About this task:
Look through the listing below, find every line with the string "voice", and copy it.

─── Provided records ───

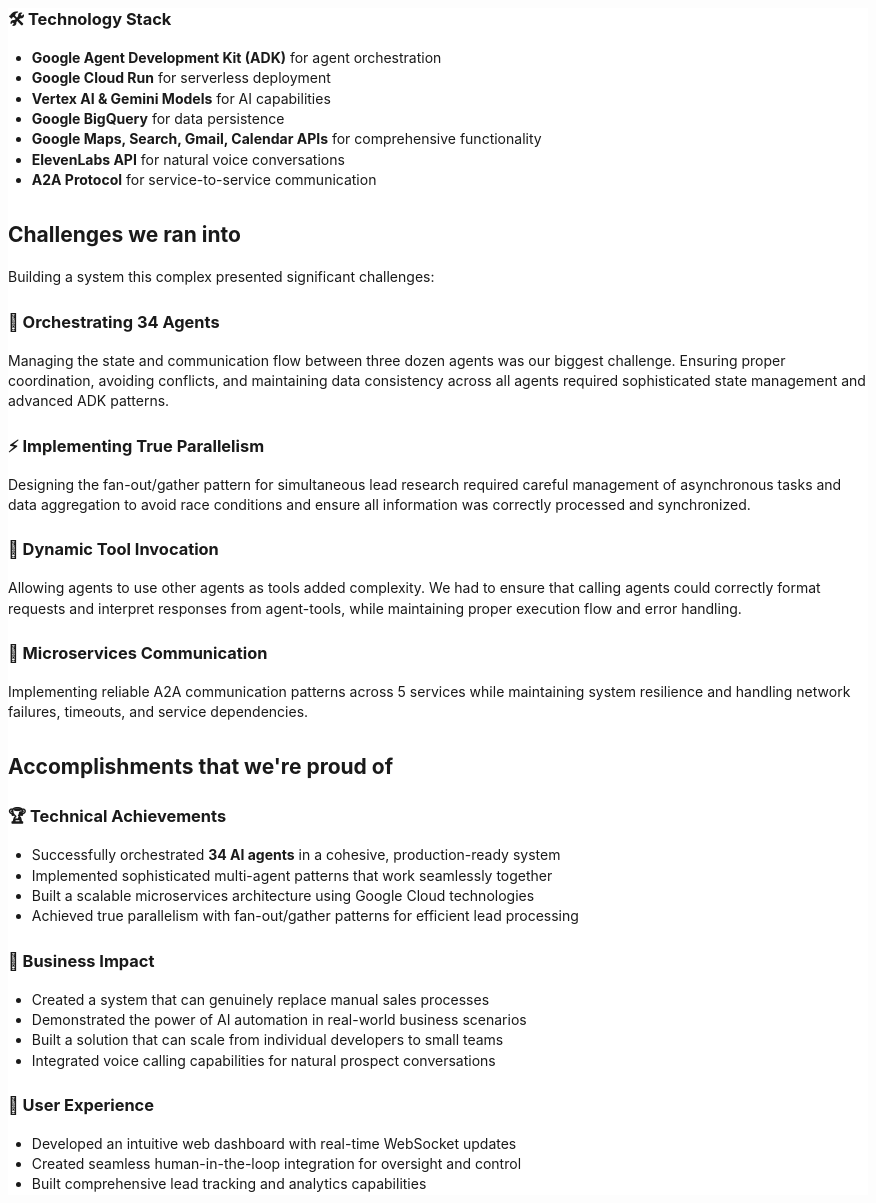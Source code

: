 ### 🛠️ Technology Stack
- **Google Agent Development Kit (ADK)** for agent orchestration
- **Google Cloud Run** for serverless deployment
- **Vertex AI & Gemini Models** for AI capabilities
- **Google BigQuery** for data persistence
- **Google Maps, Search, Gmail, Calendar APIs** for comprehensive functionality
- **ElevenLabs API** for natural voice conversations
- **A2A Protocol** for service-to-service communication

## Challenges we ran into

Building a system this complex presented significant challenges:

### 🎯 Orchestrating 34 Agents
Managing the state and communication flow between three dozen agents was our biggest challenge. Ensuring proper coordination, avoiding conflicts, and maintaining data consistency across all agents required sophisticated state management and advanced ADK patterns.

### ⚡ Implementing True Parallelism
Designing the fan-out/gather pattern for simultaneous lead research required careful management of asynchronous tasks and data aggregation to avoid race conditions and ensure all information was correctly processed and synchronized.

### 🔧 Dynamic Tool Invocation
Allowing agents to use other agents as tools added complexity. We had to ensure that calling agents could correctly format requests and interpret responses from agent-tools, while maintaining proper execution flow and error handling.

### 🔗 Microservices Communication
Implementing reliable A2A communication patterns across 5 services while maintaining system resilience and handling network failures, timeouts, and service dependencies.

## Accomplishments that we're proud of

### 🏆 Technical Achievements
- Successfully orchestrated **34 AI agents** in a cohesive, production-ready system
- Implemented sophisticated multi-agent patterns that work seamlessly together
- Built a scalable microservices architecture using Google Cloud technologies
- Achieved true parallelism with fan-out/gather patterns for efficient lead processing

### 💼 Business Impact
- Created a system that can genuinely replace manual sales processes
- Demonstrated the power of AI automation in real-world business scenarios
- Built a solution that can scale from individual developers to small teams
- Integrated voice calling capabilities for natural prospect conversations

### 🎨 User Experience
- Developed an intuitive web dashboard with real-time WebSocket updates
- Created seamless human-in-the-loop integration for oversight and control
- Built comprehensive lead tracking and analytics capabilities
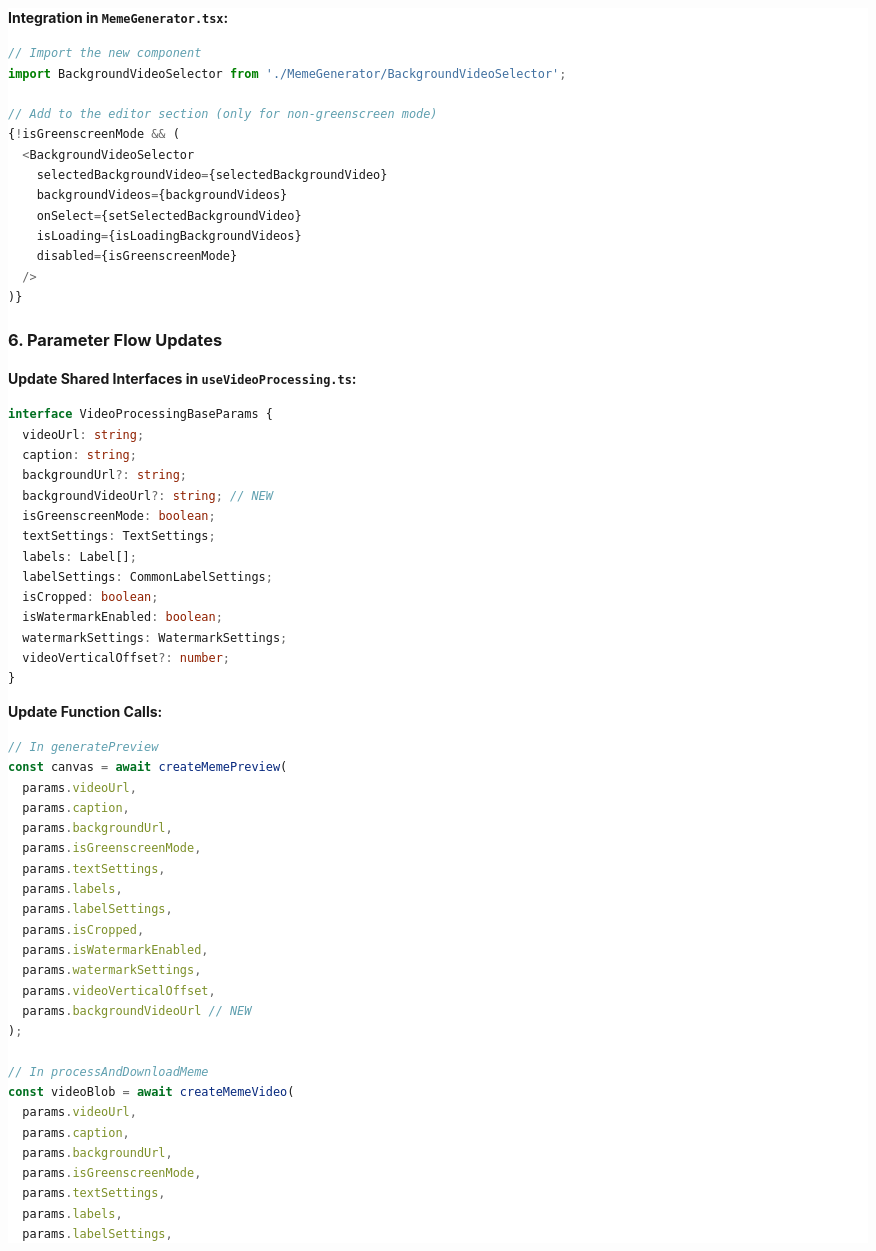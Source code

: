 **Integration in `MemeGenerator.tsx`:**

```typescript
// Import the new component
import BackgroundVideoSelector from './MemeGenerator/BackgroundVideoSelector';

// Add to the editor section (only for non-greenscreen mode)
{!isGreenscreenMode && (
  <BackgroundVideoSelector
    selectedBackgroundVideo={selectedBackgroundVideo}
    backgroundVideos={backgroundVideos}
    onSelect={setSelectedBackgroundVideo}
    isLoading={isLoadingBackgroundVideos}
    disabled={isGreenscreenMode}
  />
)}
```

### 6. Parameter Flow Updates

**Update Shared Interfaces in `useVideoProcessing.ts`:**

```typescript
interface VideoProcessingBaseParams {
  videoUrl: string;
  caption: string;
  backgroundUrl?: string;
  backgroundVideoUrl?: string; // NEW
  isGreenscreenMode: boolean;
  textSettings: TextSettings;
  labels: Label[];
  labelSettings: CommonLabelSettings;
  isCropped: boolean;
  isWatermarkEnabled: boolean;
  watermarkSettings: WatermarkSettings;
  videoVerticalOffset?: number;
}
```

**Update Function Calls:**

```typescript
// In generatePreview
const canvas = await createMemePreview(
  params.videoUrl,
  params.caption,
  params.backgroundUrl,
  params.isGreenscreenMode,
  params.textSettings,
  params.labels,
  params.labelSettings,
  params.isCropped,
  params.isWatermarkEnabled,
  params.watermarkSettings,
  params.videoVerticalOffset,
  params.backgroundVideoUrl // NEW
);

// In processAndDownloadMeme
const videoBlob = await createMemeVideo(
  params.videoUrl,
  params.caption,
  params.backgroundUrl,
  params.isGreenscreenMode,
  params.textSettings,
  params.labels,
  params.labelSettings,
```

───
─── Provided records ───

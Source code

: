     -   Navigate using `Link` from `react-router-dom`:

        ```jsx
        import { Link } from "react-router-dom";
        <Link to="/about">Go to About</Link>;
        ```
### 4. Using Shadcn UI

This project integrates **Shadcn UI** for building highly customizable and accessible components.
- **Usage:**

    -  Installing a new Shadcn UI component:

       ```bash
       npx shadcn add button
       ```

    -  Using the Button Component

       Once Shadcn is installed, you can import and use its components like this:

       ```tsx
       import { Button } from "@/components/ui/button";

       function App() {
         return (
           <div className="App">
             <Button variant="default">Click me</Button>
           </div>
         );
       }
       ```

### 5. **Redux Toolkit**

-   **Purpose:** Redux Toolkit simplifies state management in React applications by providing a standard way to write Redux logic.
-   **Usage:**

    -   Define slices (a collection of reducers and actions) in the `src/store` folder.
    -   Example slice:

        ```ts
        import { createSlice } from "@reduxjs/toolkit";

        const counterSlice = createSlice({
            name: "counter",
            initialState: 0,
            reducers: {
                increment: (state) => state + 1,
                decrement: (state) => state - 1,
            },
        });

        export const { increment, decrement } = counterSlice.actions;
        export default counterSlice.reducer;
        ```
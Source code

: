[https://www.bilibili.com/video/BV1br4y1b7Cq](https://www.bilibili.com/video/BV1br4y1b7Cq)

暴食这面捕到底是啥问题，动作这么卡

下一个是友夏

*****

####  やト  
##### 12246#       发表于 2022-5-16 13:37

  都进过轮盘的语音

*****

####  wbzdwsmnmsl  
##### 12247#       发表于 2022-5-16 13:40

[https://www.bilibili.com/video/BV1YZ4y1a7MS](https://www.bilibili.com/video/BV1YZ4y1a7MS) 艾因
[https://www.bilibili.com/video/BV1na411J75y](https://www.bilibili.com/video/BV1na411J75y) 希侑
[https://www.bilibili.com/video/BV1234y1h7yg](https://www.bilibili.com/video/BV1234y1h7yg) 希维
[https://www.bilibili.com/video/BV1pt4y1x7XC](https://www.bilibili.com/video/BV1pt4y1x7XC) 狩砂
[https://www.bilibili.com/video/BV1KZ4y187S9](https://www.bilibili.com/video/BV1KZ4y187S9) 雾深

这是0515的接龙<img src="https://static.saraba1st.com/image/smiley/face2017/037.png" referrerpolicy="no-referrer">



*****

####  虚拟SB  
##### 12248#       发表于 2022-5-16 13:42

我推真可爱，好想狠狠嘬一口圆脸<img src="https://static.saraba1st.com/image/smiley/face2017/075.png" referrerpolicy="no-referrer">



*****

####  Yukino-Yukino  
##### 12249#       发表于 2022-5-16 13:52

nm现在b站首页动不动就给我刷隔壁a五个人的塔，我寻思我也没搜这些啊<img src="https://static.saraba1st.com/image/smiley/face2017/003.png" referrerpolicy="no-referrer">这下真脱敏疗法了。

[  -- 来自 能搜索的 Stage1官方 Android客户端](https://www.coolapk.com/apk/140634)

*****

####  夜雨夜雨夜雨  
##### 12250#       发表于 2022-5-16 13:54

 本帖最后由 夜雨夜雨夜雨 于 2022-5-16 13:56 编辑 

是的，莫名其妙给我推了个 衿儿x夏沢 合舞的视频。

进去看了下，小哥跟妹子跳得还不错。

───

Written response:
- **ElevenLabs API** for natural voice conversations
- Integrated voice calling capabilities for natural prospect conversations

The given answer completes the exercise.